The 9th installment of the Friday Blast series. A slight focus on physics for this week.

What is a field really? (2011) - a Physics StackExchange question. My physics education leaves much to be desired. And I’ve always been confused by the concept of field. Turns out it’s quite simple - it is just a way of describing some physical phenomenon which occurs over every point in space and varies with time. So basically a function \(F(x,y,z,t)\) which can be scalar, vectorial, tensorial etc. The examples with temperature and wind from the second answer are especially instructive, since they’re easier to relate to than electromagnetic fields.

Intro to SDR and RF signal analysis (2017) - this article prompted me to explore the previous question about fields actually. The most interesting parts the reverse-engineering of various wireless devices’ communication with GNU radio tools.

The fundamental limits of knowledge (2015) - the discussion here was way over my head. I had expected it to be about things that can be proved or not, or things like that. But it turns out that there’s a bunch of stuff about the Big Bang and the very earliest moments of our Universe, which we can’t ever know, because that information was permanently lost. Interesting stuff.

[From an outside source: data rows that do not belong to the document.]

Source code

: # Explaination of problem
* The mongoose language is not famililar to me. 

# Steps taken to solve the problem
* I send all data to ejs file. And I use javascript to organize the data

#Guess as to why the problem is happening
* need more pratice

The microservices cargo cult (2015) - when microservices became a thing 2 or 3 years ago, everybody and their grandmother seemed to be caught in the hype. Things have calmed down a bit in the meantime[1]. This article was written during the height of the hype period and reminded people that there’s some pretty hefty operational costs to running a microservices system and people shouldn’t employ this architecture lightly. Things have improved a little bit, in the sense that there are a bunch of mature monitoring, logging etc. providers right now which can ease building such systems from the get-go rather than when you reach operational maturity. But still, sage advice.

Lessons learned writing highly available code (2015) - we’ve had these sorts of tips here on Friday Blast before, but they’re always welcome. In short: have timeouts for RPCs, have exponential backoffs for retries, have multiple levels of health checks and watchdogs and generally limit everything that can come from a user (data requests, open connections, timeouts etc). Perhaps the sagest advice is to use battle tested tools rather than the new hotness.

Using atomic transactions to power an idempotent API (2017) - an example of building a small user database for a webapp and ensuring emails are unique via transactions alone. It’s a nice example of the benefits of using the SERIALIZABLE isolation level of a database. Unfortunately not many people are aware of isolation levels and the ability to tune-them by transaction. A small nitpick - they’re using isolation rather than atomicity from ACID here. Isolation ensures that transactions execute without stepping on each other’s toes - as if each was executing alone on the DB. Atomicity just ensures that the transaction either succeeds fully or fails fully, but doesn’t leave the DB in an inconsistent state. There’s also a nice discussion about getting events data out of the DB to other systems via a periodic task rather than a perilous double write.

The unreasonable effectiveness of Random Forests (2015) - there’s more to machine learning than Neural Networks. Shocking right? After linear models, a workhorse of the field is tree models and their Random Forest realisation. There isn’t anything super technical here, but there’s a good overview of their pros and cons. They’re not the best choice when you’re dealing with signal data, but for other modalities I think they’re often overlooked for data hungry and resource intensive neural networks. And that’s a shame, because they’re quite nice models and they have a good theoretical background.

[1] We now have serverless though to take the heat.